What is Idea Density?

Idea density, also known as propositional density, is a measure of the amount of information conveyed relative to the number of words used. It's calculated by dividing the number of expressed propositions by the number of words. This metric has applications in various fields, including linguistics, cognitive science, and healthcare research.

Installation

Using pip

Install the package

pip install pycpidr

Download the required spaCy model:

python -m spacy download en_core_web_sm

Using poetry

poetry add pycpidr
python -m spacy download en_core_web_sm

Usage

CPIDR

Here's a simple example of how to use PyCPIDR:

from pycpidr import cpidr

text = "The quick brown fox jumps over the lazy dog."
word_count, proposition_count, density, word_list = cpidr(text)

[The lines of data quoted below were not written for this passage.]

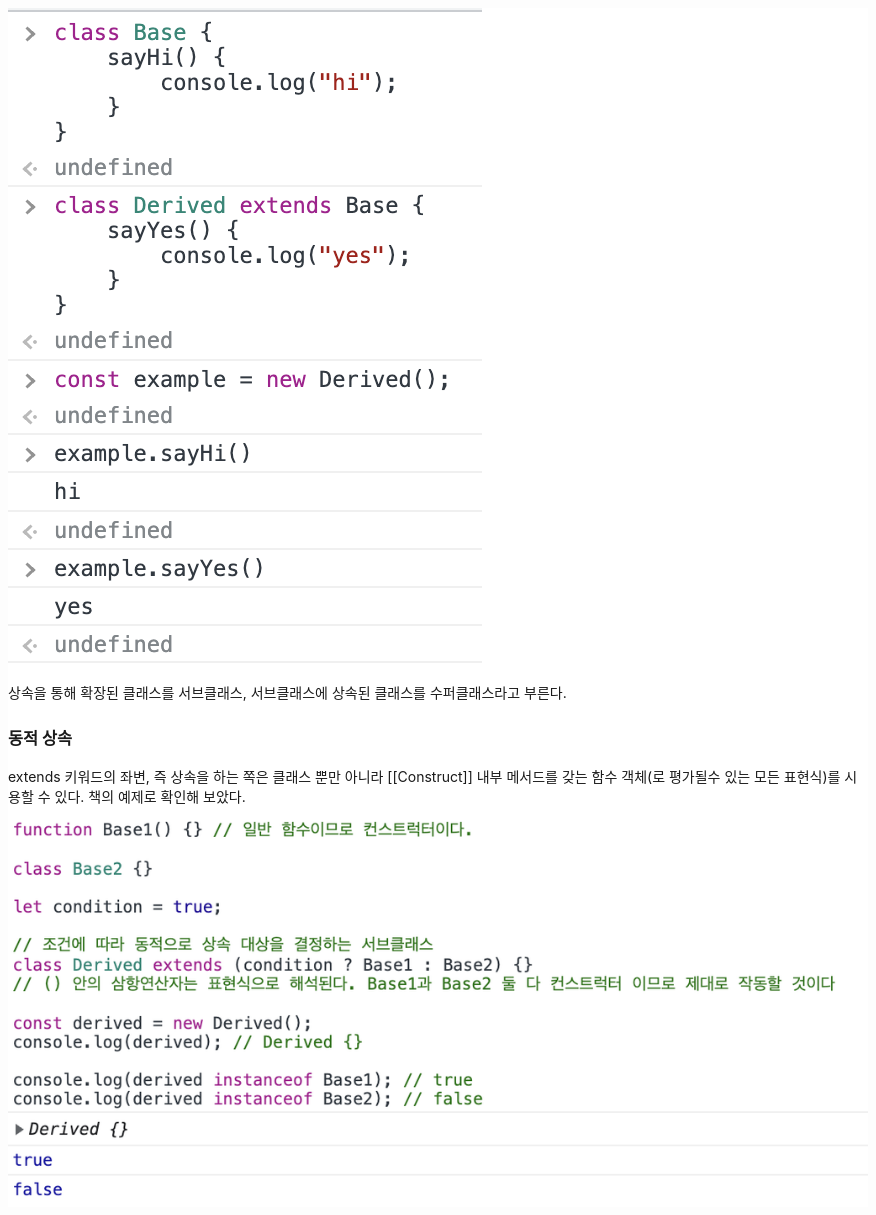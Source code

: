 ![25-6](img/25-6.png)

상속을 통해 확장된 클래스를 서브클래스, 서브클래스에 상속된 클래스를 수퍼클래스라고 부른다.

### 동적 상속

extends 키워드의 좌변, 즉 상속을 하는 쪽은 클래스 뿐만 아니라 [[Construct]] 내부 메서드를 갖는 함수 객체(로 평가될수 있는 모든 표현식)를 시용할 수 있다. 책의 예제로 확인해 보았다.

![25-7](img/25-7.png)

print(f"Word count: {word_count}")
print(f"Proposition count: {proposition_count}")
print(f"Idea density: {density:.3f}")

# Analyzing speech
speech_text = "Um, you know, I think that, like, the weather is nice today."
word_count, proposition_count, density, word_list = cpidr(speech_text, speech_mode=True)

print(f"Speech mode - Idea density: {density:.3f}")

# Detailed word analysis
for word in word_list.items:
    if word.is_word:
        print(f"Token: {word.token}, Tag: {word.tag}, Is proposition: {word.is_proposition}")

Speech Mode

PyCPIDR CPIDR mode supports a speech mode that handles common speech patterns and fillers differently from written text. When analyzing transcripts or spoken language, use the speech_mode=True parameter for more accurate results.

DEPID

Here's an example of how to use the DEPID functionality:

from pycpidr import depid

text = "The quick brown fox jumps over the lazy dog."
density, word_count, dependencies = depid(text)
print(f"Word count: {word_count}")
print(f"Idea density: {density:.3f}")
print("Dependencies:")
for dep in dependencies:
    print(f"Token: {dep[0]}, Dependency: {dep[1]}, Head: {dep[2]}")

Using custom filters

pycpidr DEPID mode supports custom filtering of sentences and tokens. By default, pycpidr uses filters described by Sirts et al (2017):

Sentence filter.
- Filter out sentences with "I" or "You" as the subject of the sentence (i.e. if the "I" or "You" token dependency is "nsubj" and it's head dependency is the root).
- Note: Sirts et al (2017) also filters out vague sentences using SpeciTeller. That is a filter which pycpidr does not yet implement.
Token filters:
- Filter out "det" dependencies if the token is "a", "an" or "the".
- Filter out "nsubj" dependencies if the token is "it" or "this".
- Filter out all "cc" dependencies.

This example demonstrates how to apply your own custom filters to modify the analysis. The sentence_filters and token_filters parameters allow you to customize the DEPID algorithm to suit your specific needs.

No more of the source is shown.